What needs to be done: Set down all of the entries below exactly, and omit the pictures.
*** Input ***
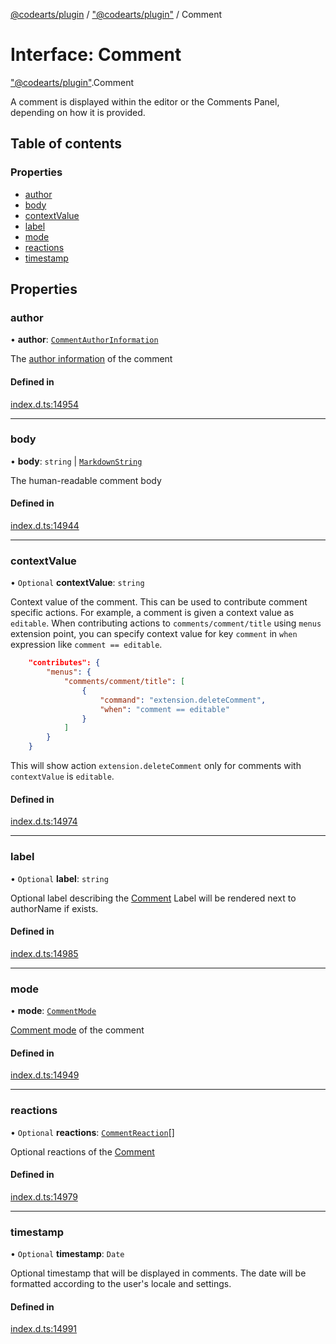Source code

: [@codearts/plugin](../README.md) / ["@codearts/plugin"](../modules/_codearts_plugin_.md) / Comment

# Interface: Comment

["@codearts/plugin"](../modules/_codearts_plugin_.md).Comment

A comment is displayed within the editor or the Comments Panel, depending on how it is provided.

## Table of contents

### Properties

- [author](codearts_plugin_.Comment.md#author)
- [body](codearts_plugin_.Comment.md#body)
- [contextValue](codearts_plugin_.Comment.md#contextvalue)
- [label](codearts_plugin_.Comment.md#label)
- [mode](codearts_plugin_.Comment.md#mode)
- [reactions](codearts_plugin_.Comment.md#reactions)
- [timestamp](codearts_plugin_.Comment.md#timestamp)

## Properties

### author

• **author**: [`CommentAuthorInformation`](codearts_plugin_.CommentAuthorInformation.md)

The [author information](codearts_plugin_.CommentAuthorInformation.md) of the comment

#### Defined in

[index.d.ts:14954](https://github.com/huaweicloud/cloudide-plugin-api/blob/a055dd0/index.d.ts#L14954)

___

### body

• **body**: `string` \| [`MarkdownString`](../classes/codearts_plugin_.MarkdownString.md)

The human-readable comment body

#### Defined in

[index.d.ts:14944](https://github.com/huaweicloud/cloudide-plugin-api/blob/a055dd0/index.d.ts#L14944)

___

### contextValue

• `Optional` **contextValue**: `string`

Context value of the comment. This can be used to contribute comment specific actions.
For example, a comment is given a context value as `editable`. When contributing actions to `comments/comment/title`
using `menus` extension point, you can specify context value for key `comment` in `when` expression like `comment == editable`.
```json
	"contributes": {
		"menus": {
			"comments/comment/title": [
				{
					"command": "extension.deleteComment",
					"when": "comment == editable"
				}
			]
		}
	}
```
This will show action `extension.deleteComment` only for comments with `contextValue` is `editable`.

#### Defined in

[index.d.ts:14974](https://github.com/huaweicloud/cloudide-plugin-api/blob/a055dd0/index.d.ts#L14974)

___

### label

• `Optional` **label**: `string`

Optional label describing the [Comment](codearts_plugin_.Comment.md)
Label will be rendered next to authorName if exists.

#### Defined in

[index.d.ts:14985](https://github.com/huaweicloud/cloudide-plugin-api/blob/a055dd0/index.d.ts#L14985)

___

### mode

• **mode**: [`CommentMode`](../enums/codearts_plugin_.CommentMode.md)

[Comment mode](../enums/codearts_plugin_.CommentMode.md) of the comment

#### Defined in

[index.d.ts:14949](https://github.com/huaweicloud/cloudide-plugin-api/blob/a055dd0/index.d.ts#L14949)

___

### reactions

• `Optional` **reactions**: [`CommentReaction`](codearts_plugin_.CommentReaction.md)[]

Optional reactions of the [Comment](codearts_plugin_.Comment.md)

#### Defined in

[index.d.ts:14979](https://github.com/huaweicloud/cloudide-plugin-api/blob/a055dd0/index.d.ts#L14979)

___

### timestamp

• `Optional` **timestamp**: `Date`

Optional timestamp that will be displayed in comments.
The date will be formatted according to the user's locale and settings.

#### Defined in

[index.d.ts:14991](https://github.com/huaweicloud/cloudide-plugin-api/blob/a055dd0/index.d.ts#L14991)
*** End of Input ***
Exercise answer:
Source code

: [@codearts/plugin](../README.md) / ["@codearts/plugin"](../modules/_codearts_plugin_.md) / Comment

# Interface: Comment

["@codearts/plugin"](../modules/_codearts_plugin_.md).Comment

A comment is displayed within the editor or the Comments Panel, depending on how it is provided.

## Table of contents

### Properties

- [author](codearts_plugin_.Comment.md#author)
- [body](codearts_plugin_.Comment.md#body)
- [contextValue](codearts_plugin_.Comment.md#contextvalue)
- [label](codearts_plugin_.Comment.md#label)
- [mode](codearts_plugin_.Comment.md#mode)
- [reactions](codearts_plugin_.Comment.md#reactions)
- [timestamp](codearts_plugin_.Comment.md#timestamp)

## Properties

### author

• **author**: [`CommentAuthorInformation`](codearts_plugin_.CommentAuthorInformation.md)

The [author information](codearts_plugin_.CommentAuthorInformation.md) of the comment

#### Defined in

[index.d.ts:14954](https://github.com/huaweicloud/cloudide-plugin-api/blob/a055dd0/index.d.ts#L14954)

___

### body

• **body**: `string` \| [`MarkdownString`](../classes/codearts_plugin_.MarkdownString.md)

The human-readable comment body

#### Defined in

[index.d.ts:14944](https://github.com/huaweicloud/cloudide-plugin-api/blob/a055dd0/index.d.ts#L14944)

___

### contextValue

• `Optional` **contextValue**: `string`

Context value of the comment. This can be used to contribute comment specific actions.
For example, a comment is given a context value as `editable`. When contributing actions to `comments/comment/title`
using `menus` extension point, you can specify context value for key `comment` in `when` expression like `comment == editable`.
```json
	"contributes": {
		"menus": {
			"comments/comment/title": [
				{
					"command": "extension.deleteComment",
					"when": "comment == editable"
				}
			]
		}
	}
```
This will show action `extension.deleteComment` only for comments with `contextValue` is `editable`.

#### Defined in

[index.d.ts:14974](https://github.com/huaweicloud/cloudide-plugin-api/blob/a055dd0/index.d.ts#L14974)

___

### label

• `Optional` **label**: `string`

Optional label describing the [Comment](codearts_plugin_.Comment.md)
Label will be rendered next to authorName if exists.

#### Defined in

[index.d.ts:14985](https://github.com/huaweicloud/cloudide-plugin-api/blob/a055dd0/index.d.ts#L14985)

___

### mode

• **mode**: [`CommentMode`](../enums/codearts_plugin_.CommentMode.md)

[Comment mode](../enums/codearts_plugin_.CommentMode.md) of the comment

#### Defined in

[index.d.ts:14949](https://github.com/huaweicloud/cloudide-plugin-api/blob/a055dd0/index.d.ts#L14949)

___

### reactions

• `Optional` **reactions**: [`CommentReaction`](codearts_plugin_.CommentReaction.md)[]

Optional reactions of the [Comment](codearts_plugin_.Comment.md)

#### Defined in

[index.d.ts:14979](https://github.com/huaweicloud/cloudide-plugin-api/blob/a055dd0/index.d.ts#L14979)

___

### timestamp

• `Optional` **timestamp**: `Date`

Optional timestamp that will be displayed in comments.
The date will be formatted according to the user's locale and settings.

#### Defined in

[index.d.ts:14991](https://github.com/huaweicloud/cloudide-plugin-api/blob/a055dd0/index.d.ts#L14991)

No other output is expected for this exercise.